## FANDOM

303 Pages

Main reference: Chang et al. (2008)[1] from Dan Roth's group.

CCM is an NLP modeling paradigm in which the objective functions are expressed as the linear combination of feature functions and constraints:

$f(x, y) = \sum_i w_i \phi_i (x,y) - \sum_j \rho_j C_j(x,y)$

At test time, an annotation is obtained by maximizing the objective function:

$y^* = \operatorname*{argmax}_{y \in \mathcal{Y}} f(x,y)$

Notice that the inference is global in the sense that when the output contains a lot of components (say, POS tags of a sentence, arguments of a predicate), they are chosen to jointly optimize a function. In other words, they are decided simultaneously. This is different from, e.g., transition systems which assign one piece of the output at a time.
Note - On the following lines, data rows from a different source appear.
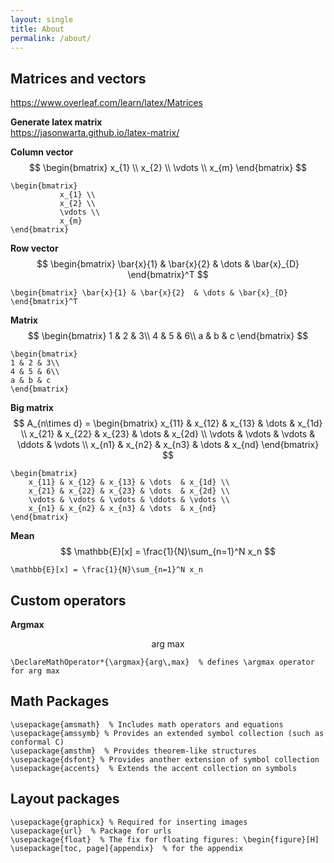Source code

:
 ```yaml
---
layout: single
title: About
permalink: /about/
---
```


## Matrices and vectors
https://www.overleaf.com/learn/latex/Matrices

**Generate latex matrix**</br>
https://jasonwarta.github.io/latex-matrix/

**Column vector**
$$
\begin{bmatrix}
           x_{1} \\
           x_{2} \\
           \vdots \\
           x_{m}
         \end{bmatrix}
$$
```
\begin{bmatrix}
           x_{1} \\
           x_{2} \\
           \vdots \\
           x_{m}
\end{bmatrix}
```

**Row vector**
$$
\begin{bmatrix} \bar{x}{1} & \bar{x}{2}  & \dots & \bar{x}_{D} \end{bmatrix}^T
$$
```
\begin{bmatrix} \bar{x}{1} & \bar{x}{2}  & \dots & \bar{x}_{D} \end{bmatrix}^T
```
**Matrix**
$$
\begin{bmatrix}
1 & 2 & 3\\
4 & 5 & 6\\
a & b & c
\end{bmatrix}
$$
```
\begin{bmatrix}
1 & 2 & 3\\
4 & 5 & 6\\
a & b & c
\end{bmatrix}
```
**Big matrix**
$$
A_{n\times d} = \begin{bmatrix}
    x_{11} & x_{12} & x_{13} & \dots  & x_{1d} \\
    x_{21} & x_{22} & x_{23} & \dots  & x_{2d} \\
    \vdots & \vdots & \vdots & \ddots & \vdots \\
    x_{n1} & x_{n2} & x_{n3} & \dots  & x_{nd}
\end{bmatrix}
$$
```
\begin{bmatrix}
    x_{11} & x_{12} & x_{13} & \dots  & x_{1d} \\
    x_{21} & x_{22} & x_{23} & \dots  & x_{2d} \\
    \vdots & \vdots & \vdots & \ddots & \vdots \\
    x_{n1} & x_{n2} & x_{n3} & \dots  & x_{nd}
\end{bmatrix}
```


**Mean**
$$
\mathbb{E}[x] = \frac{1}{N}\sum_{n=1}^N x_n
$$
```
\mathbb{E}[x] = \frac{1}{N}\sum_{n=1}^N x_n
```

## Custom operators
**Argmax**

$$\textrm{arg max}$$
```
\DeclareMathOperator*{\argmax}{arg\,max}  % defines \argmax operator for arg max
```

## Math Packages
```
\usepackage{amsmath}  % Includes math operators and equations
\usepackage{amssymb} % Provides an extended symbol collection (such as conformal C)
\usepackage{amsthm}  % Provides theorem-like structures
\usepackage{dsfont} % Provides another extension of symbol collection
\usepackage{accents}  % Extends the accent collection on symbols
```

## Layout packages
```
\usepackage{graphicx} % Required for inserting images
\usepackage{url}  % Package for urls
\usepackage{float}  % The fix for floating figures: \begin{figure}[H]
\usepackage[toc, page]{appendix}  % for the appendix
```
CCM can encode dependency between output parts but not so complicated (otherwise it becomes intractable). For example, Rizzolo and Roth (2010)[2] show how to encode Hidden Markov models in this framework.

CCM Transition-based
Inference + no error propagation - suffer from error propagation
- harder to implement, but there are general-purpose solvers (e.g. ILP solvers) + easier to implement
- slower + faster (for greedy decoding, but also beam search)
Features - restricted set of features (otherwise the model becomes intractable) + rich set of features
Examples anything that uses LBJ (Rizzolo and Roth, 2010)[2] transition-based dependency parsing, e.g. MALT parser (Nivre et al. 2006[3])

## References Edit

1. M. Chang, L. Ratinov, N. Rizzolo, and D. Roth. 2008. Learning and Inference with Constraints. In Proc. of AAAI.
2. 2.0 2.1 Rizzolo, N., & Roth, D. (2010). Learning Based Java for Rapid Development of NLP Systems. Proceedings of the Language Resources and Evaluation Conference, 957–964. Retrieved from http://www.lrec-conf.org/proceedings/lrec2010/pdf/747_Paper.pdf
3. Nivre, J., Hall, J., & Nilsson, J. (2006). MaltParser: A data-driven parser-generator for dependency parsing. In LREC 2006 (Vol. 6, pp. 2216–2219).